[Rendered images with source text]
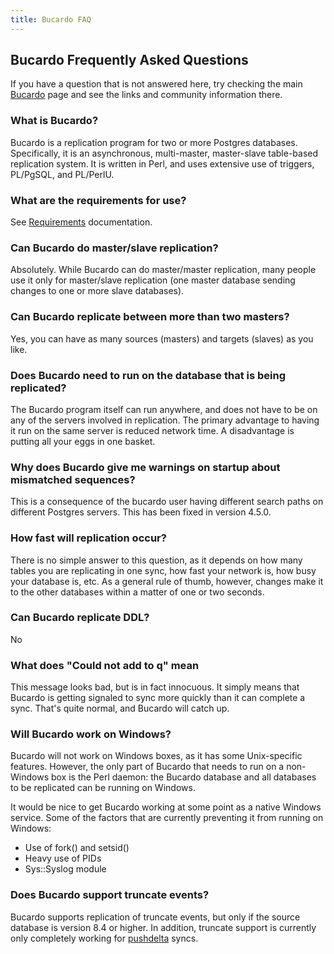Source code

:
 ```yaml
---
title: Bucardo FAQ
---
```


Bucardo Frequently Asked Questions
----------------------------------

If you have a question that is not answered here, try checking the main [Bucardo](/Bucardo/) page and see the links and community information there.

### What is Bucardo?

Bucardo is a replication program for two or more Postgres databases. Specifically, it is an asynchronous, multi-master, master-slave table-based replication system. It is written in Perl, and uses extensive use of triggers, PL/PgSQL, and PL/PerlU.

### What are the requirements for use?

See [Requirements](/Bucardo/Installation/Requirements) documentation.

### Can Bucardo do master/slave replication?

Absolutely. While Bucardo can do master/master replication, many people use it only for master/slave replication (one master database sending changes to one or more slave databases).

### Can Bucardo replicate between more than two masters?

Yes, you can have as many sources (masters) and targets (slaves) as you like.

### Does Bucardo need to run on the database that is being replicated?

The Bucardo program itself can run anywhere, and does not have to be on any of the servers involved in replication. The primary advantage to having it run on the same server is reduced network time. A disadvantage is putting all your eggs in one basket.

### Why does Bucardo give me warnings on startup about mismatched sequences?

This is a consequence of the bucardo user having different search paths on different Postgres servers. This has been fixed in version 4.5.0.

### How fast will replication occur?

There is no simple answer to this question, as it depends on how many tables you are replicating in one sync, how fast your network is, how busy your database is, etc. As a general rule of thumb, however, changes make it to the other databases within a matter of one or two seconds.

### Can Bucardo replicate DDL?

No

### What does "Could not add to q" mean

This message looks bad, but is in fact innocuous. It simply means that Bucardo is getting signaled to sync more quickly than it can complete a sync. That's quite normal, and Bucardo will catch up.

### Will Bucardo work on Windows?

Bucardo will not work on Windows boxes, as it has some Unix-specific features. However, the only part of Bucardo that needs to run on a non-Windows box is the Perl daemon: the Bucardo database and all databases to be replicated can be running on Windows.

It would be nice to get Bucardo working at some point as a native Windows service. Some of the factors that are currently preventing it from running on Windows:

-   Use of fork() and setsid()
-   Heavy use of PIDs
-   Sys::Syslog module

### Does Bucardo support truncate events?

Bucardo supports replication of truncate events, but only if the source database is version 8.4 or higher. In addition, truncate support is currently only completely working for [pushdelta](/Bucardo/pushdelta) syncs.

*REQUIREMENT*
Exactly and only the lines from the top of the records down to the line containing "### Does Bucardo need" should be transcribed, please, without the pictures.

*ANSWER TO THIS PROBLEM*
Source code

:
 ```yaml
---
title: Bucardo FAQ
---
```


Bucardo Frequently Asked Questions
----------------------------------

If you have a question that is not answered here, try checking the main [Bucardo](/Bucardo/) page and see the links and community information there.

### What is Bucardo?

Bucardo is a replication program for two or more Postgres databases. Specifically, it is an asynchronous, multi-master, master-slave table-based replication system. It is written in Perl, and uses extensive use of triggers, PL/PgSQL, and PL/PerlU.

### What are the requirements for use?

See [Requirements](/Bucardo/Installation/Requirements) documentation.

### Can Bucardo do master/slave replication?

Absolutely. While Bucardo can do master/master replication, many people use it only for master/slave replication (one master database sending changes to one or more slave databases).

### Can Bucardo replicate between more than two masters?

Yes, you can have as many sources (masters) and targets (slaves) as you like.

### Does Bucardo need to run on the database that is being replicated?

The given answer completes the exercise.